A comissão decidiu também ampliar o prazo para regulamentar a portabilidade, que é a possibilidade de os trabalhadores escolherem a bandeira do vale, independentemente do contrato feito pelo empregador, e incluir a vedação do dispositivo em caso de decisão em acordo ou negociação coletiva. O texto agora segue para o plenário do Senado e da Câmara.

As mudanças foram incluídas no texto da MP pelo relator, o senador Mecias de Jesus (Republicanos-RR). Originalmente, a MP só previa a ampliação do prazo para a regulamentação da lei, aprovada em 2022, de maio de 2023 para o mesmo mês do ano que vem.

A legislação atualizou as regras do PAT, permitindo a portabilidade, a interoperabilidade, que prevê que as maquininhas aceitem todos os cartões, e o fim do rebate, espécie de bônus que as empresas de tíquete davam às empregadoras para conseguir fechar o contrato.
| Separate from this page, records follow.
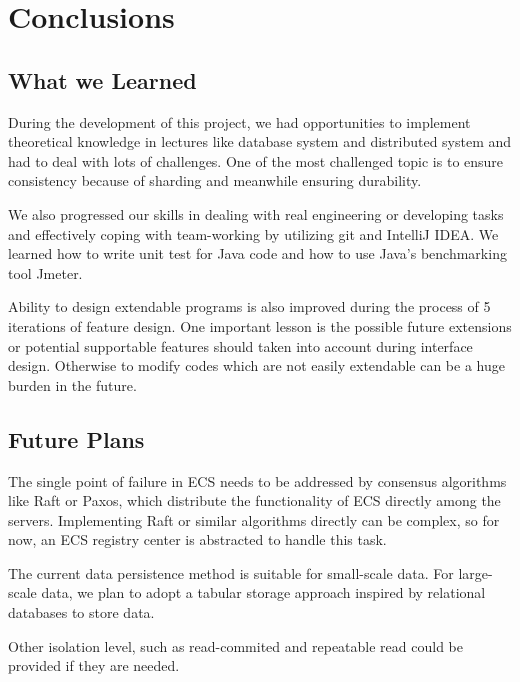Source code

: \documentclass[sigconf]{acmart}
\begin{document}
\section{Conclusions}
\subsection{What we Learned}

During the development of this project, we had opportunities to implement theoretical knowledge in lectures like database system and distributed system and had to deal with lots of challenges. One of the most challenged topic is to ensure consistency because of sharding and meanwhile ensuring durability.

We also progressed our skills in dealing with real engineering or developing tasks and effectively coping with team-working by utilizing git and IntelliJ IDEA. We learned how to write unit test for Java code and how to use Java's benchmarking tool Jmeter.

Ability to design extendable programs is also improved during the process of 5 iterations of feature design. One important lesson is the possible future extensions or potential supportable features should taken into account during interface design. Otherwise to modify codes which are not easily extendable can be a huge burden in the future.

\subsection{Future Plans}

The single point of failure in ECS needs to be addressed by consensus algorithms like Raft or Paxos, which distribute the functionality of ECS directly among the servers. Implementing Raft or similar algorithms directly can be complex, so for now, an ECS registry center is abstracted to handle this task.

The current data persistence method is suitable for small-scale data. For large-scale data, we plan to adopt a tabular storage approach inspired by relational databases to store data.

Other isolation level, such as read-commited and repeatable read could be provided if they are needed.








\appendix
\end{document}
Mas não havia determinação de qual órgão regulamentaria as novas regras.

No parecer, o senador Mecias de Jesus estabelece que as transações de pagamento necessárias para o cumprimento da lei integram o âmbito de regulação do Sistema de Pagamentos Brasileiros (SPB). “A legislação é clara quanto à competência do BC para disciplinar arranjos de pagamentos. E, por consequência, teremos assegurada a participação do BC para a regulamentação”, disse o senador Mecias de Jesus (Republicanos-RR) na apresentação do relatório.

No início deste ano, o BC indicou que não tinha competência para tratar de benefícios ao aprimorar a regulação relativa ao auxílio alimentação em arranjos de pagamento. Com a mudança, o BC deixou claro que esses arranjos não faziam parte do SPB.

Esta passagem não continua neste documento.